This unrepentant minority in Corinth is [accepting] a different gospel! (4) The false apostles are [proclaiming] another Jesus and their followers are [receiving] a different spirit! (4) Paul has proven to the Corinthians by his ministry among them that he’s brought them the genuine gospel (6). There’s nothing in his ministry that would suggest he’s any less than those he calls super-apostles (5), probably meaning the original eleven but referring to them in the way the false apostles (13) did (Harris 520-521; he can’t be referring to the false apostles; he says in v.12 that there’s no comparison between their work and his).

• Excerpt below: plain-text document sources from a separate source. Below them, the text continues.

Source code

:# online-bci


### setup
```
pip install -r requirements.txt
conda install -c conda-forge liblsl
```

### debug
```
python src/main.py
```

But this minority group isn’t holding on to Paul’s gospel, God’s gospel (7). They’re undiscerning. They don’t feel the rub. They don’t grasp the fact that they’re being unfaithful to Christ, their Groom. So, Paul needs to bring it up to them, to see whether they truly love their Betrothed or whether they’ve already given in to the deceitful schemes of their enemy. That’s what’s going on here.
What Does Paul Intend to Do About It?
He answers that question pretty clearly himself. He’s going to keep on doing just what he’s been doing, and he’s doing that with a purpose: 12 … what I am doing I will continue to do, in order to undermine the claim of those who would like to claim that in their boasted mission they work on the same terms as we do. What is he saying? Mainly, Paul is referring to the fact that he doesn’t receive money for his work in Corinth like they do. We mentioned last week that this is part of what the false apostles pointed out to undercut Paul’s authority. He knows he’s not on the level of the other apostles because he doesn’t even take money for his teaching!
And that’s the sticking point here. That is why Paul writes: 7 … did I commit a sin in humbling myself so that you might be exalted, because I preached God’s gospel to you free of charge? Have I so offended you by working for free that, even though the gospel I preached has changed your lives, you’re still going to listen to others because they charge you for it, even though their gospel doesn’t get any results? Regardless, Paul is going to continue on with this practice precisely because it does distinguish his work from theirs; and it proves that they minister on different terms. He accepted money from other churches (7). The [Macedonians] even supplemented his tentmaking income while he was working there in Corinth (9, cf. Act.18:3).
But nothing was going to change his practice of not receiving money from the Corinthian church: 10 … this boasting of mine will not be silenced in the regions of Achaia. 11 And why? Because I do not love you? God knows I do! He’s not just rejecting the Corinthians’ expression of love and support. He’s just not going to allow his gospel work to be confused with that of the false apostles. He was intentionally working to undermine… their boasted mission (12). He wanted their [satanic deceit] to crumble to its foundations.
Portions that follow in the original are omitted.